WHAT IS REQUIRED
Starting with the line that mentions "### import\_in(module, line)", repeat each line verbatim until the entries end, both ends included.

Collected data entries:
== Segment start ==
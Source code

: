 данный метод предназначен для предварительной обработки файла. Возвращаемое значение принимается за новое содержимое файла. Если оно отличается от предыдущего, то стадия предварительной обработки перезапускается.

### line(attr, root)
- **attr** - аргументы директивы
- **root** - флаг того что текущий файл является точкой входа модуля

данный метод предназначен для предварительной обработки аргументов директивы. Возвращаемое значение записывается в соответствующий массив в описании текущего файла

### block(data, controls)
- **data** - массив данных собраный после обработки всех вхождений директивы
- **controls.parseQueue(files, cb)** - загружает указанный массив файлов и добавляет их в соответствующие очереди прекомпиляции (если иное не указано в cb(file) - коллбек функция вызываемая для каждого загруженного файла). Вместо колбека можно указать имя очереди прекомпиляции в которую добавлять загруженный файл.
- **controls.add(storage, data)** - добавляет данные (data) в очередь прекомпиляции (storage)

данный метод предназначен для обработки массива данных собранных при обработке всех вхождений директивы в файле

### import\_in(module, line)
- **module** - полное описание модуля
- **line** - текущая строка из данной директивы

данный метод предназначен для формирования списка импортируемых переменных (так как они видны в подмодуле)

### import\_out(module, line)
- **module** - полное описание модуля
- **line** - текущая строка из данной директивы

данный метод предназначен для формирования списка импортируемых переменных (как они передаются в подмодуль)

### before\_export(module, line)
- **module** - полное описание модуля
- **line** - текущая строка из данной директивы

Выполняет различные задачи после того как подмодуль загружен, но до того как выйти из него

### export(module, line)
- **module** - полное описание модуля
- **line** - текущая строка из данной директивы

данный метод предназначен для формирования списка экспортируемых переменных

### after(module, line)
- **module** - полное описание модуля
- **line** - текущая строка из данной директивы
== Segment end ==
RESULT OF THIS TASK
### import\_in(module, line)
- **module** - полное описание модуля
- **line** - текущая строка из данной директивы

данный метод предназначен для формирования списка импортируемых переменных (так как они видны в подмодуле)

### import\_out(module, line)
- **module** - полное описание модуля
- **line** - текущая строка из данной директивы

данный метод предназначен для формирования списка импортируемых переменных (как они передаются в подмодуль)

### before\_export(module, line)
- **module** - полное описание модуля
- **line** - текущая строка из данной директивы

Выполняет различные задачи после того как подмодуль загружен, но до того как выйти из него

### export(module, line)
- **module** - полное описание модуля
- **line** - текущая строка из данной директивы

данный метод предназначен для формирования списка экспортируемых переменных

### after(module, line)
- **module** - полное описание модуля
- **line** - текущая строка из данной директивы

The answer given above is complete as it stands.